Your task: Set every record down verbatim and omit the pictures.

==== Data for the task

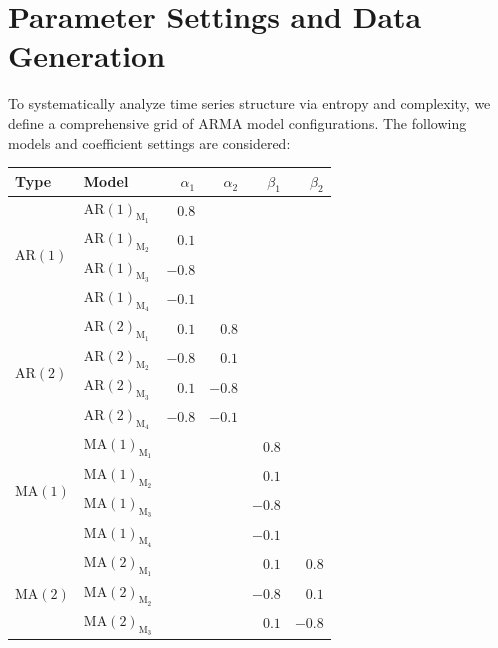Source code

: \documentclass[12pt,a4paper]{article}
\begin{document}
\section{Parameter Settings and Data Generation}

To systematically analyze time series structure via entropy and complexity, we define a comprehensive grid of ARMA model configurations. The following models and coefficient settings are considered:

\begin{table}[H]
	\centering
	\begin{tabular}{llrrrr}
		\toprule
		\textbf{Type} & \textbf{Model} & $\alpha_1$ & $\alpha_2$ & $\beta_1$ & $\beta_2$ \\
		\midrule
		\multirow{4}[2]{*}{$\mathrm{AR}(1)$}      & $\mathrm{AR}(1)_{\textrm{M}_1}$  & $0.8$   &      &      &      \\
		& $\mathrm{AR}(1)_{\textrm{M}_2}$   & $0.1$   &      &      &      \\
		& $\mathrm{AR}(1)_{\textrm{M}_3}$   & $-0.8$  &      &      &      \\
		& $\mathrm{AR}(1)_{\textrm{M}_4}$   & $-0.1$  &      &      &      \\
		\midrule
		\multirow{4}[2]{*}{$\mathrm{AR}(2)$}      & $\mathrm{AR}(2)_{\textrm{M}_1}$   & $0.1$   & $0.8$  &      &      \\
		& $\mathrm{AR}(2)_{\textrm{M}_2}$  & $-0.8$  & $0.1$  &      &      \\
		& $\mathrm{AR}(2)_{\textrm{M}_3}$  & $0.1$   & $-0.8$ &      &      \\
		& $\mathrm{AR}(2)_{\textrm{M}_4}$  & $-0.8$  & $-0.1$ &      &      \\
		\midrule
		\multirow{4}[2]{*}{	$\mathrm{MA}(1)$}      & $\mathrm{MA}(1)_{\textrm{M}_1}$ &       &      & $0.8$  &      \\
		& $\mathrm{MA}(1)_{\textrm{M}_2}$  &       &      & $0.1$  &      \\
		& $\mathrm{MA}(1)_{\textrm{M}_3}$  &       &      & $-0.8$ &      \\
		& $\mathrm{MA}(1)_{\textrm{M}_4}$  &       &      & $-0.1$ &      \\
		\midrule
		\multirow{4}[2]{*}{$\mathrm{MA}(2)$}      & $\mathrm{MA}(2)_{\textrm{M}_1}$  &       &      & $0.1$  & $0.8$  \\
		& $\mathrm{MA}(2)_{\textrm{M}_2}$  &       &      & $-0.8$ & $0.1$  \\
		& $\mathrm{MA}(2)_{\textrm{M}_3}$  &       &      & $0.1$  & $-0.8$ \\

\end{tabular}
\end{table}
\end{document}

========

Solution for this task:
Source code

: \documentclass[12pt,a4paper]{article}
\begin{document}
\section{Parameter Settings and Data Generation}

To systematically analyze time series structure via entropy and complexity, we define a comprehensive grid of ARMA model configurations. The following models and coefficient settings are considered:

\begin{table}[H]
	\centering
	\begin{tabular}{llrrrr}
		\toprule
		\textbf{Type} & \textbf{Model} & $\alpha_1$ & $\alpha_2$ & $\beta_1$ & $\beta_2$ \\
		\midrule
		\multirow{4}[2]{*}{$\mathrm{AR}(1)$}      & $\mathrm{AR}(1)_{\textrm{M}_1}$  & $0.8$   &      &      &      \\
		& $\mathrm{AR}(1)_{\textrm{M}_2}$   & $0.1$   &      &      &      \\
		& $\mathrm{AR}(1)_{\textrm{M}_3}$   & $-0.8$  &      &      &      \\
		& $\mathrm{AR}(1)_{\textrm{M}_4}$   & $-0.1$  &      &      &      \\
		\midrule
		\multirow{4}[2]{*}{$\mathrm{AR}(2)$}      & $\mathrm{AR}(2)_{\textrm{M}_1}$   & $0.1$   & $0.8$  &      &      \\
		& $\mathrm{AR}(2)_{\textrm{M}_2}$  & $-0.8$  & $0.1$  &      &      \\
		& $\mathrm{AR}(2)_{\textrm{M}_3}$  & $0.1$   & $-0.8$ &      &      \\
		& $\mathrm{AR}(2)_{\textrm{M}_4}$  & $-0.8$  & $-0.1$ &      &      \\
		\midrule
		\multirow{4}[2]{*}{	$\mathrm{MA}(1)$}      & $\mathrm{MA}(1)_{\textrm{M}_1}$ &       &      & $0.8$  &      \\
		& $\mathrm{MA}(1)_{\textrm{M}_2}$  &       &      & $0.1$  &      \\
		& $\mathrm{MA}(1)_{\textrm{M}_3}$  &       &      & $-0.8$ &      \\
		& $\mathrm{MA}(1)_{\textrm{M}_4}$  &       &      & $-0.1$ &      \\
		\midrule
		\multirow{4}[2]{*}{$\mathrm{MA}(2)$}      & $\mathrm{MA}(2)_{\textrm{M}_1}$  &       &      & $0.1$  & $0.8$  \\
		& $\mathrm{MA}(2)_{\textrm{M}_2}$  &       &      & $-0.8$ & $0.1$  \\
		& $\mathrm{MA}(2)_{\textrm{M}_3}$  &       &      & $0.1$  & $-0.8$ \\

\end{tabular}
\end{table}
\end{document}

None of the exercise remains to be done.